How to retire without money
By Romeo Burke
WHEN I first considered writing this book I chose as a title "How to Retire at Age 21" but on consideration realized that this might drive away anyone above this age when actually the book is meant to be of value to a reader of fifty as well as one just reaching his majority.
Had I used my first title I am sure there would have been some who would have gone no further than the title itself. "Retire at the age of 21?" they would have said. "Nonsense!
The average American is lucky to retire at 65—if ever." But while I could agree with them that the average American is lucky if he ever retires at all, I still contend, in fact, I insist, that it is quite possible to retire at just about any age given no more than the usual basic education and an average American intelligence.
Why am I so sure of this? Partly because I have met hundreds, possibly thousands, of Americans who have done so both in our own country and abroad. But mostly because I myself called it quits with the rat-race when in my early twenties and have led the good life ever since.
Possibly the word retirement means different things to different individuals. If you mean by retirement a life of complete withdrawal from the world and no activity beyond a 24 hour day loafing, then you need read no further because I can't help you.
The only manner in which to achieve this, so far as I know, is to inherit a sizable fortune and I doubt that the average reader of this book has done so. I might mention that such persons, who have retired in this manner, are seldom happy. I have met them all over the world, and they are seldom happy.
Retirement, to me, means escape from the rut in which most find themselves today not only in our own country but in the civilized world as a whole. It means a comfortable life and one in which a maximum of leisure can be enjoyed. I also require pleasantness of surroundings both scenic and climatic not to speak of desirable companionship.
This book is directed at readers who are dissatisfied with their lot as robots in a factory, toilers in the fields, clerks in offices or super-markets. It is directed at those who want to enjoy life while they are still young enough to enjoy it fully. You can retire, whatever your age, if you wish.
I did and I am not more than an average American. I had an average education (possibly a bit less than average) and have no more than average intelligence. I don't particularly have the "gift of gab" and am certainly not a slick article.
The one manner in which I depart from average is my refusal to join the ranks of my fellow Americans in what seems to me a mad dash toward oblivion. I am not a religious man but there seems to me an absolute destruction of the soul in life as it is led today in our country by the overwhelming majority of our citizens.
Frankly, I am not particularly interested in driving a Cadillac nor a Lincoln. I feel no particular need to live in a house bigger than that of my neighbor and containing more electrical gadgets. I have no desire to keep up with the Joneses.

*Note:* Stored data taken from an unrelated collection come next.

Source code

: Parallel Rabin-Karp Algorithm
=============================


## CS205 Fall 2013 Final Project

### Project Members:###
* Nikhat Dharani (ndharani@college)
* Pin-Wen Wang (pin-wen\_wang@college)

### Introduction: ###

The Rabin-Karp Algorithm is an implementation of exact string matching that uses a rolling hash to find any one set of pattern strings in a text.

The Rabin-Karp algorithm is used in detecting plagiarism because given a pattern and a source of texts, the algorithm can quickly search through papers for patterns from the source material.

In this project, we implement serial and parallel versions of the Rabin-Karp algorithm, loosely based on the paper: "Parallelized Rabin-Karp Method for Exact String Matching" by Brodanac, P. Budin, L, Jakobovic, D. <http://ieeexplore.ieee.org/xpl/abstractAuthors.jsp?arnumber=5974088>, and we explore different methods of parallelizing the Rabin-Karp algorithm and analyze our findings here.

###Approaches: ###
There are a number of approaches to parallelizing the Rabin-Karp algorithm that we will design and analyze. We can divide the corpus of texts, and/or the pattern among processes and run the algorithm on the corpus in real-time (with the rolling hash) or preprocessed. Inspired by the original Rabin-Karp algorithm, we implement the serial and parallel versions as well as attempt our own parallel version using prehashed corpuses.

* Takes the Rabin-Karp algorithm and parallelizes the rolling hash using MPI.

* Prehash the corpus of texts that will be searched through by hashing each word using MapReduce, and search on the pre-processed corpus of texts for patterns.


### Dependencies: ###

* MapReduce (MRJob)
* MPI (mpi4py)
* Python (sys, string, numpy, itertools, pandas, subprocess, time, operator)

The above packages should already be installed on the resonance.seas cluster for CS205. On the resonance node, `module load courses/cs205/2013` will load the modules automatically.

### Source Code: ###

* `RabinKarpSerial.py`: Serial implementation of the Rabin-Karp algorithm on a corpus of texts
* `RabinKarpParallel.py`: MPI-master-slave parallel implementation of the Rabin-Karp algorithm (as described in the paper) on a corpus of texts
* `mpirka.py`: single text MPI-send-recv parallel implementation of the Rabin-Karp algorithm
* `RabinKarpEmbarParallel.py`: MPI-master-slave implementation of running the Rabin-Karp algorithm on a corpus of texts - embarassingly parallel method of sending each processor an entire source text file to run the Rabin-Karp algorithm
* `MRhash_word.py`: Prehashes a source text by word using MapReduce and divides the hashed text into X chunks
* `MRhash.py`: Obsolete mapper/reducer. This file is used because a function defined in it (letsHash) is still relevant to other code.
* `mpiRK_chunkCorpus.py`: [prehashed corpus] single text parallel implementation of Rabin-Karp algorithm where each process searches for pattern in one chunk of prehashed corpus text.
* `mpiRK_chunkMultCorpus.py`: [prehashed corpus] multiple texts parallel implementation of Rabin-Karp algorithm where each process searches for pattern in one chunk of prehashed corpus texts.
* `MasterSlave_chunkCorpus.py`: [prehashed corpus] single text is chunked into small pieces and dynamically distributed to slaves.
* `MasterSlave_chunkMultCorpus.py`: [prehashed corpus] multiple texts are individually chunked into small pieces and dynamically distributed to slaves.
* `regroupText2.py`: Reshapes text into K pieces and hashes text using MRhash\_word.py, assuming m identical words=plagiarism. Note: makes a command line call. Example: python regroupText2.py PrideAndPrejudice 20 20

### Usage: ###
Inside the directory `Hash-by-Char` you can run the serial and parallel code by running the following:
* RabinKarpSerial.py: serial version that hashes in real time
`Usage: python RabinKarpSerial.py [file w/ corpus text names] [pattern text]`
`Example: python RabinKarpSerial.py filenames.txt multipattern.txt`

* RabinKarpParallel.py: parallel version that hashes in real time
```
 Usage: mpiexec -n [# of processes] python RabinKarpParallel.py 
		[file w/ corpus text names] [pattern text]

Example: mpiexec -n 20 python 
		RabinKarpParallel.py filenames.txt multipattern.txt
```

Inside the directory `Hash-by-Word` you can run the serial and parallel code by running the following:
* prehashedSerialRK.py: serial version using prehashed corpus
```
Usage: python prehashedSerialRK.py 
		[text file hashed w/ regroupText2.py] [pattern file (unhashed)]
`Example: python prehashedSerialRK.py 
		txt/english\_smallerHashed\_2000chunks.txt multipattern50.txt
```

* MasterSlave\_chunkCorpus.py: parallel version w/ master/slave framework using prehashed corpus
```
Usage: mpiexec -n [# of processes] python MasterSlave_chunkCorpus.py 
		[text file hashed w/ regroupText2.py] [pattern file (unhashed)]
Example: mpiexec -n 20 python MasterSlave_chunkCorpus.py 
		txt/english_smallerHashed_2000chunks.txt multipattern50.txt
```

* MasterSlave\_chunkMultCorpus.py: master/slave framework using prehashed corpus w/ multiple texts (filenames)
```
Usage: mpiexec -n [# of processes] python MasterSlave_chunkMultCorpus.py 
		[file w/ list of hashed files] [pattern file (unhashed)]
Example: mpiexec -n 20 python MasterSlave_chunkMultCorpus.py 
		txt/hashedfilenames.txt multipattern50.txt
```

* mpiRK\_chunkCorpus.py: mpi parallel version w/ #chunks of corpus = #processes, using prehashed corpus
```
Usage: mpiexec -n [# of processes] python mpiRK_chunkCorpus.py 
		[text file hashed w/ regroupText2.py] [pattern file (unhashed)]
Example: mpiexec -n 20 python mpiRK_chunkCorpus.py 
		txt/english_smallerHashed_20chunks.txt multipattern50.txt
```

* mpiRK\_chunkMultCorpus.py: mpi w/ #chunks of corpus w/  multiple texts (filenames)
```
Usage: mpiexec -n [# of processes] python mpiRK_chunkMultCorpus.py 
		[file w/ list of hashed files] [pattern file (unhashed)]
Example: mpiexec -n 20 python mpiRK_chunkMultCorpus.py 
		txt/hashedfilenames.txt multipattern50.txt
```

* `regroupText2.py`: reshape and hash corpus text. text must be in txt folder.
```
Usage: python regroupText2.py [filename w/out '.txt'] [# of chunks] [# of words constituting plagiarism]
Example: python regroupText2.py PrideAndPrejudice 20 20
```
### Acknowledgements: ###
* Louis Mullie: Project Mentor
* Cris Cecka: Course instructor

And I absolutely refuse to acquire an ulcer while attempting to do so. If, while living life as I see it, I do manage to acquire a maximum income, I certainly wouldn't refuse the larger cars, the ultra-comfortable homes—but I refuse to kill myself, physically and spiritually, in the attempt.
It's as simple as that. When the army released me I found myself with a burning repulsion against getting on the treadmill I saw my fellow man plodding. I had a little more than two thousand dollars and determined not to seek employment until I had spent that amount seeing the world and spending my time living in the manner that seemed most desirable to me.
I saw the world, or at least a great deal of it, in the next few years and somewhat to my surprise I found that I had considerably more capital on hand than that with which I had started. <
What had happened was that as I stopped a few months in this country, half a year in that, a few weeks in another one, I found ample opportunity to pick up a well paying job of an interesting and not too arduous nature in one spot, or a small investment opportunity in another, or to swing a deal of one type or another somewhere else.
Many of the case histories of Americans who have found a better way of life which you will find in the body of this book, I have actually utilized myself. Once in awhile I made a mistake, but since my primary concern was not in getting rich by risking all but only in leading a pleasant life, rich in all respects except possibly large amounts of money, I was never really hurt financially or otherwise.
The acquiring of a lovely wife, and of children, brought home to me the necessity of a more settled existence than the one I had enjoyed so many years abroad. But I found no need of a return to a humdrum life and what amounts to slavery. Right at present I am writing and selling books by mail and make sufficient to enjoy life here in our own country with a minimum of effort.
We plan soon a retirement in, or near, McAllen, Texas—a paradise in many respects. When the children are grown and on their own, who knows? Perhaps again the Belmonts will find themselves in Mexico, Europe or the Far East. One thing is certain, they will never come out of retirement.